WHAT THE TASK REQUIRES: Go through the entries below, count every line with the string "payoffs", and answer with only that number.

Extracted data entries:
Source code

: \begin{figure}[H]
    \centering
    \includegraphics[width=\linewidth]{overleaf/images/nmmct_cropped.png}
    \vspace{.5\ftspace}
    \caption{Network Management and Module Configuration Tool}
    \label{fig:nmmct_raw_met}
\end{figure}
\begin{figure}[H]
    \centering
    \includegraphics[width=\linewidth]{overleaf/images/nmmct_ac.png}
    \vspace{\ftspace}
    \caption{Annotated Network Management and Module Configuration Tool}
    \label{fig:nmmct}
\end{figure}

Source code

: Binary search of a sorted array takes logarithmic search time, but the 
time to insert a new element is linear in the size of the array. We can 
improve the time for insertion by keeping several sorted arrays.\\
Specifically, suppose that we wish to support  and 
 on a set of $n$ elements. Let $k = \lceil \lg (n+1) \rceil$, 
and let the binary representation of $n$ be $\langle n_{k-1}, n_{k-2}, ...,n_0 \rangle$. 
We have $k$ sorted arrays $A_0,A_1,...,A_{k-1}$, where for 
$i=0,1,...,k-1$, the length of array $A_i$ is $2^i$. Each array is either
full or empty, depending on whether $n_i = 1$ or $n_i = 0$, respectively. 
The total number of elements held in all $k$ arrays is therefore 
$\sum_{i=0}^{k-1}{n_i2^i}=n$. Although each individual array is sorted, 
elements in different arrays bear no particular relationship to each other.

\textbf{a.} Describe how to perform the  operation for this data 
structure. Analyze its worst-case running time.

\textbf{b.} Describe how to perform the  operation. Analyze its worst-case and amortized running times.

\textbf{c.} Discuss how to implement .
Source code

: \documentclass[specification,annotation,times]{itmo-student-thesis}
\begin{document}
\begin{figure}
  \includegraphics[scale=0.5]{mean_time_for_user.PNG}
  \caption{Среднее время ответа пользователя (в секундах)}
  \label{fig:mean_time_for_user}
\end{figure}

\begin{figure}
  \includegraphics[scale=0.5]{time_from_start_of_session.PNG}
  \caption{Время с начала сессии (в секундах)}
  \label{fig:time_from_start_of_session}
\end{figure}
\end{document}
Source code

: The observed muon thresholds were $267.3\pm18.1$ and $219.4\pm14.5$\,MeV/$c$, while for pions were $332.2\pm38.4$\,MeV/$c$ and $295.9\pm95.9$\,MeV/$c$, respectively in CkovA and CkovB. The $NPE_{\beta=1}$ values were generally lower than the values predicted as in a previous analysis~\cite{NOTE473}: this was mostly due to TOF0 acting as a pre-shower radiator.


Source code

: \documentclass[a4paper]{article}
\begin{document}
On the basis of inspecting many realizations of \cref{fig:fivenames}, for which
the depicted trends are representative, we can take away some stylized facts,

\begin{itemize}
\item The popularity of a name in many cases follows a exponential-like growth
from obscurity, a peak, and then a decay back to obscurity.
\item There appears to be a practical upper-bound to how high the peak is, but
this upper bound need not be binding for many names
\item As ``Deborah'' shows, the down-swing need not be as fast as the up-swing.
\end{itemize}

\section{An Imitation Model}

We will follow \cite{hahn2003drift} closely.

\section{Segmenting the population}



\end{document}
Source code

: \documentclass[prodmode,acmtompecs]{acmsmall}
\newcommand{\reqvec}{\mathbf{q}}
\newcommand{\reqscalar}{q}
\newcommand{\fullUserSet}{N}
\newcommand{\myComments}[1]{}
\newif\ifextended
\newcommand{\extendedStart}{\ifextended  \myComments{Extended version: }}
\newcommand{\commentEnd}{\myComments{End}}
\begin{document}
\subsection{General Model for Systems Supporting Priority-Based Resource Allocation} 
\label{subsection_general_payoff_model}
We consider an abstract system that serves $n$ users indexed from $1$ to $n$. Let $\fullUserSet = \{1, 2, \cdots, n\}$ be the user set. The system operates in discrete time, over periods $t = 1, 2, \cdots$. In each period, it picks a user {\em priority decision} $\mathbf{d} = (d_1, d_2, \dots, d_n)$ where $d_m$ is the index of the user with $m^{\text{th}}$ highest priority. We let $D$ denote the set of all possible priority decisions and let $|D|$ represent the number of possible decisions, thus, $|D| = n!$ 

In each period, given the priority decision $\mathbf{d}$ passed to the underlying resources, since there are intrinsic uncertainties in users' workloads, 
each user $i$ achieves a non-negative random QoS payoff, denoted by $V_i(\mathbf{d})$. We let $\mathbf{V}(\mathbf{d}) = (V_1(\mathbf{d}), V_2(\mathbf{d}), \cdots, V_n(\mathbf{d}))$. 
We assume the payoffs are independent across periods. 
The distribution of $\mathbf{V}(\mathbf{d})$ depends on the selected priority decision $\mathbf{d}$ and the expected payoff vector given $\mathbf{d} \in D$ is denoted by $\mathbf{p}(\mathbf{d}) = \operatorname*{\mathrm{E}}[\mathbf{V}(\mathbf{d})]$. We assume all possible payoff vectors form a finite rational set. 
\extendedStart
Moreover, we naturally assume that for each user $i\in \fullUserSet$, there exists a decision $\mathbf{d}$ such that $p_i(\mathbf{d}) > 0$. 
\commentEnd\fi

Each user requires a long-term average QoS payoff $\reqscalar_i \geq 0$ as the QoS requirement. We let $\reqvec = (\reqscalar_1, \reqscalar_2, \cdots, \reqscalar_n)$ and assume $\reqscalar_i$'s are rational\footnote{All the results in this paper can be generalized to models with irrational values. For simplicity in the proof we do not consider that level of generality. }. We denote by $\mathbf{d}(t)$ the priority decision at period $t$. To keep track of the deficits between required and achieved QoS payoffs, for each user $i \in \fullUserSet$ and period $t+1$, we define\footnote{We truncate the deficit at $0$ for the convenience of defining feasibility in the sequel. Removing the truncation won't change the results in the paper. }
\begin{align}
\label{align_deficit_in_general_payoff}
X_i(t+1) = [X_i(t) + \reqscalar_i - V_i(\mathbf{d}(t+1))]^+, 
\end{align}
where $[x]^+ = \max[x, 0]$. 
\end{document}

YOUR RESPONSE: 2